▶ **Problem**: Your answer should contain each record from the listing, repeated exactly.

**** The data ****

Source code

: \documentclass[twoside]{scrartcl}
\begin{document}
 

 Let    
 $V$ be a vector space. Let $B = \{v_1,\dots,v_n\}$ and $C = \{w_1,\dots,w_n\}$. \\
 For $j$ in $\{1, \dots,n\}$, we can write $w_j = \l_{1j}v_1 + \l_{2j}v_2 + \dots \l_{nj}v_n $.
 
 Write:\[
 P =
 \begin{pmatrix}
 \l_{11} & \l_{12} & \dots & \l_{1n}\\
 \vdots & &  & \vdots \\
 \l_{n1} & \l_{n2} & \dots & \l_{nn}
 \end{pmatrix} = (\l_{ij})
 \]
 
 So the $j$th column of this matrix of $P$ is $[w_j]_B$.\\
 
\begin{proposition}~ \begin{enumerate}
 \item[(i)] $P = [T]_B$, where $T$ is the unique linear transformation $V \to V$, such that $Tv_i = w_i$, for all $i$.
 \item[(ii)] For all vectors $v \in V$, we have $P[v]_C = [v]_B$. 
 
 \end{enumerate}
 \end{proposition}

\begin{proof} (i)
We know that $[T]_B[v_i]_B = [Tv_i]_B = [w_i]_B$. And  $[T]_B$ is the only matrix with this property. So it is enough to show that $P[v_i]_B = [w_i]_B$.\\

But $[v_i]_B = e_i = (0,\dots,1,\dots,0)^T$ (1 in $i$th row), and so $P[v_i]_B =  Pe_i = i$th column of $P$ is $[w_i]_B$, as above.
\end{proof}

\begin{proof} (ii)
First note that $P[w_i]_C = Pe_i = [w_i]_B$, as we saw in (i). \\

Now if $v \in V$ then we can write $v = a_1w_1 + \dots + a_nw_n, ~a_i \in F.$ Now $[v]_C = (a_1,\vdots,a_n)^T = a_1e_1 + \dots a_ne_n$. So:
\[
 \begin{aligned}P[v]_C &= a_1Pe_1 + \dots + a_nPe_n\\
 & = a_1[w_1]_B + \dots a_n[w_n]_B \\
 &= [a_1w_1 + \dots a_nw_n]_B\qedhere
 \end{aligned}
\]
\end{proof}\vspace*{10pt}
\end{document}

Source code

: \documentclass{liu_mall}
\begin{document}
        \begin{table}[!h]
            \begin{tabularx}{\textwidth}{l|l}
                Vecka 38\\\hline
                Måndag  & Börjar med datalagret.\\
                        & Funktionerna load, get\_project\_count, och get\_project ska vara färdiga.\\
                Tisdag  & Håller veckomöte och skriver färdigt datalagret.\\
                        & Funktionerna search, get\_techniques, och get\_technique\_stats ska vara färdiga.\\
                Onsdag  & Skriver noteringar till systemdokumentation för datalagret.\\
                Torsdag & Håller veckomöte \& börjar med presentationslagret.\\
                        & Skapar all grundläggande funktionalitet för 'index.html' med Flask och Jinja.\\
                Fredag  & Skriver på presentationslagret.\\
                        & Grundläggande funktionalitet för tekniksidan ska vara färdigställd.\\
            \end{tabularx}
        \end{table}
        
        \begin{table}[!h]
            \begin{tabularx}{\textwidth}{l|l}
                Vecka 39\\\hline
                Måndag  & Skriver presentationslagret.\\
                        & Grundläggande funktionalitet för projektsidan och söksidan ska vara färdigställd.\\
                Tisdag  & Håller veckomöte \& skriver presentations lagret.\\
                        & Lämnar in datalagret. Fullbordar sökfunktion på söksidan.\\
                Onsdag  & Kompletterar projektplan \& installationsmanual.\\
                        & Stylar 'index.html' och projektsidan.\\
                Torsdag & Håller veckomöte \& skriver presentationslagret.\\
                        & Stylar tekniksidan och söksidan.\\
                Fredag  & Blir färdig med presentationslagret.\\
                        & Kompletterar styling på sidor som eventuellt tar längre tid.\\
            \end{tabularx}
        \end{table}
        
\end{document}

****

▶ **Solution to this exercise**:
Source code

: \documentclass[twoside]{scrartcl}
\begin{document}
 

 Let    
 $V$ be a vector space. Let $B = \{v_1,\dots,v_n\}$ and $C = \{w_1,\dots,w_n\}$. \\
 For $j$ in $\{1, \dots,n\}$, we can write $w_j = \l_{1j}v_1 + \l_{2j}v_2 + \dots \l_{nj}v_n $.
 
 Write:\[
 P =
 \begin{pmatrix}
 \l_{11} & \l_{12} & \dots & \l_{1n}\\
 \vdots & &  & \vdots \\
 \l_{n1} & \l_{n2} & \dots & \l_{nn}
 \end{pmatrix} = (\l_{ij})
 \]
 
 So the $j$th column of this matrix of $P$ is $[w_j]_B$.\\
 
\begin{proposition}~ \begin{enumerate}
 \item[(i)] $P = [T]_B$, where $T$ is the unique linear transformation $V \to V$, such that $Tv_i = w_i$, for all $i$.
 \item[(ii)] For all vectors $v \in V$, we have $P[v]_C = [v]_B$. 
 
 \end{enumerate}
 \end{proposition}

\begin{proof} (i)
We know that $[T]_B[v_i]_B = [Tv_i]_B = [w_i]_B$. And  $[T]_B$ is the only matrix with this property. So it is enough to show that $P[v_i]_B = [w_i]_B$.\\

But $[v_i]_B = e_i = (0,\dots,1,\dots,0)^T$ (1 in $i$th row), and so $P[v_i]_B =  Pe_i = i$th column of $P$ is $[w_i]_B$, as above.
\end{proof}

\begin{proof} (ii)
First note that $P[w_i]_C = Pe_i = [w_i]_B$, as we saw in (i). \\

Now if $v \in V$ then we can write $v = a_1w_1 + \dots + a_nw_n, ~a_i \in F.$ Now $[v]_C = (a_1,\vdots,a_n)^T = a_1e_1 + \dots a_ne_n$. So:
\[
 \begin{aligned}P[v]_C &= a_1Pe_1 + \dots + a_nPe_n\\
 & = a_1[w_1]_B + \dots a_n[w_n]_B \\
 &= [a_1w_1 + \dots a_nw_n]_B\qedhere
 \end{aligned}
\]
\end{proof}\vspace*{10pt}
\end{document}

Source code

: \documentclass{liu_mall}
\begin{document}
        \begin{table}[!h]
            \begin{tabularx}{\textwidth}{l|l}
                Vecka 38\\\hline
                Måndag  & Börjar med datalagret.\\
                        & Funktionerna load, get\_project\_count, och get\_project ska vara färdiga.\\
                Tisdag  & Håller veckomöte och skriver färdigt datalagret.\\
                        & Funktionerna search, get\_techniques, och get\_technique\_stats ska vara färdiga.\\
                Onsdag  & Skriver noteringar till systemdokumentation för datalagret.\\
                Torsdag & Håller veckomöte \& börjar med presentationslagret.\\
                        & Skapar all grundläggande funktionalitet för 'index.html' med Flask och Jinja.\\
                Fredag  & Skriver på presentationslagret.\\
                        & Grundläggande funktionalitet för tekniksidan ska vara färdigställd.\\
            \end{tabularx}
        \end{table}
        
        \begin{table}[!h]
            \begin{tabularx}{\textwidth}{l|l}
                Vecka 39\\\hline
                Måndag  & Skriver presentationslagret.\\
                        & Grundläggande funktionalitet för projektsidan och söksidan ska vara färdigställd.\\
                Tisdag  & Håller veckomöte \& skriver presentations lagret.\\
                        & Lämnar in datalagret. Fullbordar sökfunktion på söksidan.\\
                Onsdag  & Kompletterar projektplan \& installationsmanual.\\
                        & Stylar 'index.html' och projektsidan.\\
                Torsdag & Håller veckomöte \& skriver presentationslagret.\\
                        & Stylar tekniksidan och söksidan.\\
                Fredag  & Blir färdig med presentationslagret.\\
                        & Kompletterar styling på sidor som eventuellt tar längre tid.\\
            \end{tabularx}
        \end{table}
        
\end{document}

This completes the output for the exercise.